Porque morir no es el fin, sino el fin de una etapa y algo me dice en el alma que, mucho antes de que, el criminal cogiera el cuchillo, la casa de las Caracolas fue invadida por un ejército de ángeles para proteger con sus alas plumosas a la pequeña y que le borraron el miedo soplándole suave sobre los ojos y que pintaron un cielo de estrellas ante su mirada y entre las estrellas el rostro amado de su madre, para que fuera esa escena y no el brutal careto del criminal, la que la niña recordara a su llegada al Paraíso. Suhaila murió rodeada de ángeles y de estrellas, se lo juro a ustedes, que lo sé y lo siento y el corazón me dice que, en su último suspiro antes de llegar al túnel susurró el nombre de su madre. Será que todos los niños mueren llamando a sus mamás, en todas las religiones y ninguna religión y ninguna cultura puede negarme el hecho de que, cada vez que muere un niño, el Buen Dios hace que aparezca en el cielo una nueva estrella y ordena que las estrellas canten nanas mientras el pequeño o la pequeña, en el regazo de los ángeles, viajan hacia la Luz.

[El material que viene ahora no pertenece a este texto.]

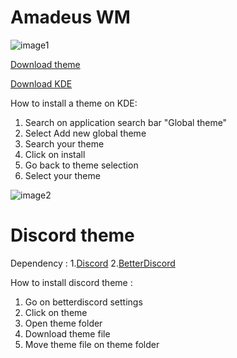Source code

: # Amadeus WM
![image1](https://i.ibb.co/kJSTt9C/Screenshot-20200805-183251.png)

[Download theme](https://store.kde.org/p/1235613)

[Download KDE](https://kde.org/download/)

How to install a theme on KDE:
  1. Search on application search bar "Global theme"
  2. Select Add new global theme
  3. Search your theme
  4. Click on install
  5. Go back to theme selection
  6. Select your theme

![image2](https://i.ibb.co/K5VqJnC/Screenshot-20200819-194732.png)

# Discord theme

Dependency :
  1.[Discord](https://discord.com) 
  2.[BetterDiscord](https://betterdiscord.net/home)

How to install discord theme : 
  1. Go on betterdiscord settings
  2. Click on theme
  3. Open theme folder 
  4. Download theme file 
  5. Move theme file on theme folder
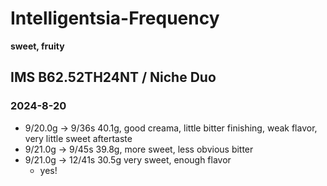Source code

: # Intelligentsia-Frequency

**sweet, fruity**

## IMS B62.52TH24NT / Niche Duo

### 2024-8-20

- 9/20.0g -> 9/36s 40.1g, good creama, little bitter finishing, weak flavor, very little sweet aftertaste
- 9/21.0g -> 9/45s 39.8g, more sweet, less obvious bitter
- 9/21.0g -> 12/41s 30.5g very sweet, enough flavor
  - yes!
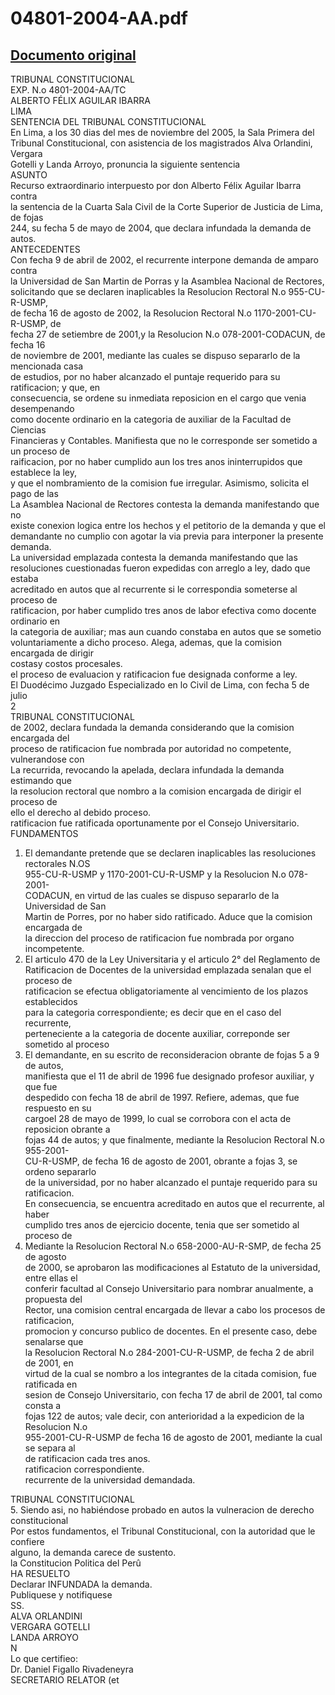 
04801-2004-AA.pdf
=================
  
[Documento original](https://tc.gob.pe/jurisprudencia/2006/04801-2004-AA.pdf)  
---  
TRIBUNAL CONSTITUCIONAL  
EXP. N.o 4801-2004-AA/TC  
ALBERTO FÉLIX AGUILAR IBARRA  
LIMA  
SENTENCIA DEL TRIBUNAL CONSTITUCIONAL  
En Lima, a los 30 dias del mes de noviembre del 2005, la Sala Primera del  
Tribunal Constitucional, con asistencia de los magistrados Alva Orlandini, Vergara  
Gotelli y Landa Arroyo, pronuncia la siguiente sentencia  
ASUNTO  
Recurso extraordinario interpuesto por don Alberto Félix Aguilar Ibarra contra  
la sentencia de la Cuarta Sala Civil de la Corte Superior de Justicia de Lima, de fojas  
244, su fecha 5 de mayo de 2004, que declara infundada la demanda de autos.  
ANTECEDENTES  
Con fecha 9 de abril de 2002, el recurrente interpone demanda de amparo contra  
la Universidad de San Martin de Porras y la Asamblea Nacional de Rectores,  
solicitando que se declaren inaplicables la Resolucion Rectoral N.o 955-CU-R-USMP,  
de fecha 16 de agosto de 2002, la Resolucion Rectoral N.o 1170-2001-CU-R-USMP, de  
fecha 27 de setiembre de 2001,y la Resolucion N.o 078-2001-CODACUN, de fecha 16  
de noviembre de 2001, mediante las cuales se dispuso separarlo de la mencionada casa  
de estudios, por no haber alcanzado el puntaje requerido para su ratificacion; y que, en  
consecuencia, se ordene su inmediata reposicion en el cargo que venia desempenando  
como docente ordinario en la categoria de auxiliar de la Facultad de Ciencias  
Financieras y Contables. Manifiesta que no le corresponde ser sometido a un proceso de  
raificacion, por no haber cumplido aun los tres anos ininterrupidos que establece la ley,  
y que el nombramiento de la comision fue irregular. Asimismo, solicita el pago de las  
La Asamblea Nacional de Rectores contesta la demanda manifestando que no  
existe conexion logica entre los hechos y el petitorio de la demanda y que el  
demandante no cumplio con agotar la via previa para interponer la presente demanda.  
La universidad emplazada contesta la demanda manifestando que las  
resoluciones cuestionadas fueron expedidas con arreglo a ley, dado que estaba  
acreditado en autos que al recurrente si le correspondia someterse al proceso de  
ratificacion, por haber cumplido tres anos de labor efectiva como docente ordinario en  
la categoria de auxiliar; mas aun cuando constaba en autos que se sometio  
voluntariamente a dicho proceso. Alega, ademas, que la comision encargada de dirigir  
costasy costos procesales.  
el proceso de evaluacion y ratificacion fue designada conforme a ley.  
El Duodécimo Juzgado Especializado en lo Civil de Lima, con fecha 5 de julio  
2  
TRIBUNAL CONSTITUCIONAL  
de 2002, declara fundada la demanda considerando que la comision encargada del  
proceso de ratificacion fue nombrada por autoridad no competente, vulnerandose con  
La recurrida, revocando la apelada, declara infundada la demanda estimando que  
la resolucion rectoral que nombro a la comision encargada de dirigir el proceso de  
ello el derecho al debido proceso.  
ratificacion fue ratificada oportunamente por el Consejo Universitario.  
FUNDAMENTOS  
1. El demandante pretende que se declaren inaplicables las resoluciones rectorales N.OS  
955-CU-R-USMP y 1170-2001-CU-R-USMP y la Resolucion N.o 078-2001-  
CODACUN, en virtud de las cuales se dispuso separarlo de la Universidad de San  
Martin de Porres, por no haber sido ratificado. Aduce que la comision encargada de  
la direccion del proceso de ratificacion fue nombrada por organo incompetente.  
2. El articulo 470 de la Ley Universitaria y el articulo 2° del Reglamento de  
Ratificacion de Docentes de la universidad emplazada senalan que el proceso de  
ratificacion se efectua obligatoriamente al vencimiento de los plazos establecidos  
para la categoria correspondiente; es decir que en el caso del recurrente,  
perteneciente a la categoria de docente auxiliar, correponde ser sometido al proceso  
3. El demandante, en su escrito de reconsideracion obrante de fojas 5 a 9 de autos,  
manifiesta que el 11 de abril de 1996 fue designado profesor auxiliar, y que fue  
despedido con fecha 18 de abril de 1997. Refiere, ademas, que fue respuesto en su  
cargoel 28 de mayo de 1999, lo cual se corrobora con el acta de reposicion obrante a  
fojas 44 de autos; y que finalmente, mediante la Resolucion Rectoral N.o 955-2001-  
CU-R-USMP, de fecha 16 de agosto de 2001, obrante a fojas 3, se ordeno separarlo  
de la universidad, por no haber alcanzado el puntaje requerido para su ratificacion.  
En consecuencia, se encuentra acreditado en autos que el recurrente, al haber  
cumplido tres anos de ejercicio docente, tenia que ser sometido al proceso de  
4. Mediante la Resolucion Rectoral N.o 658-2000-AU-R-SMP, de fecha 25 de agosto  
de 2000, se aprobaron las modificaciones al Estatuto de la universidad, entre ellas el  
conferir facultad al Consejo Universitario para nombrar anualmente, a propuesta del  
Rector, una comision central encargada de llevar a cabo los procesos de ratificacion,  
promocion y concurso publico de docentes. En el presente caso, debe senalarse que  
la Resolucion Rectoral N.o 284-2001-CU-R-USMP, de fecha 2 de abril de 2001, en  
virtud de la cual se nombro a los integrantes de la citada comision, fue ratificada en  
sesion de Consejo Universitario, con fecha 17 de abril de 2001, tal como consta a  
fojas 122 de autos; vale decir, con anterioridad a la expedicion de la Resolucion N.o  
955-2001-CU-R-USMP de fecha 16 de agosto de 2001, mediante la cual se separa al  
de ratificacion cada tres anos.  
ratificacion correspondiente.  
recurrente de la universidad demandada.  
  
TRIBUNAL CONSTITUCIONAL  
5. Siendo asi, no habiéndose probado en autos la vulneracion de derecho constitucional  
Por estos fundamentos, el Tribunal Constitucional, con la autoridad que le confiere  
alguno, la demanda carece de sustento.  
la Constitucion Politica del Perû  
HA RESUELTO  
Declarar INFUNDADA la demanda.  
Publiquese y notifiquese  
SS.  
ALVA ORLANDINI  
VERGARA GOTELLI  
LANDA ARROYO  
N  
Lo que certifieo:  
Dr. Daniel Figallo Rivadeneyra  
SECRETARIO RELATOR (et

Pero no son nanas tristes de niños muertos, sino canciones de besos de madres, de abrazo de cumpleaños, son canciones alegres como guirnaldas de luz. Por eso me pesa el que, las luces no alumbren en Ceuta las fiestas del Ramadam , los días grandes de Suhaila, aunque aún era muy pequeñita. Al revés, el luto por la niña que murió entre ángeles y estrellas debe ser un recuerdo alegre, vivo, chispeante, capaz de arrancarle una sonrisa allá donde se encuentre, encender cientos de guirnaldas esplendorosas en su honor y explicárselo a todos los niños “Es para que Suhaila las vea brillar desde el cielo, como soles pequeñitos y sepa que lucen en su honor, porque la queremos”. Por favor, por favor, nada de oscuridad por el recuerdo de la niña-estrella, porque si ella reluce plateada y vivaz en el firmamento y la podremos ver en cada anochecer jugando junto a sus amigos, nada de tinieblas para ella y por ella. Que decía el poeta arábigo andalousí “El luto es blanco, porque blancas son las canas que lloran por la pérdida de la juventud”.

Luz y calidez en su honor, que la Madre Tierra acunará amorosa su cuerpecillo terrenal como Dios la acunará en el Paraíso, que no hay soledades tristes para los niños que parten antes de tiempo, sino amores y dulzuras, belleza y seguridad, esplendor y resplandor. Porque, a los niños y a las niñas les gustan las guirnaldas luminosas y el olor del algodón de azúcar y de las chucherías y la música y la risa. Que no están hechos los oídos de una niña-estrella para escuchar ecos de lamentos, gritos de desesperación, gemidos de pena, porque la niña puede sentir ese dolor lejano, lacerante y no ha de ser así, sino sentir si acaso lágrimas dulces que lloran su ausencia, besos al aire que le llegan al instantes, caricias perdidas que acariciarán sus ojos.

Y, en honor de la niña, Ceuta debería regalar luz, tanta luz que opaque a las estrellas, que compita con ellas, que les eche un pulso de amigos de la tierra que recuerdan a una amiga del cielo, a una niña bonita llamada Suhaila, nada de negruras, nada tenebroso. ¡Ay si los hombres comprendieran!... Pero no comprenden los deseos de una niña, ni le hacen la ofrenda sutil, hermosa, de guirnaldas de luz explicadas a otros niños, ni les explican que hoy, ahora, Suhaila, sonríe feliz mientras le cantan una nana de estrellas.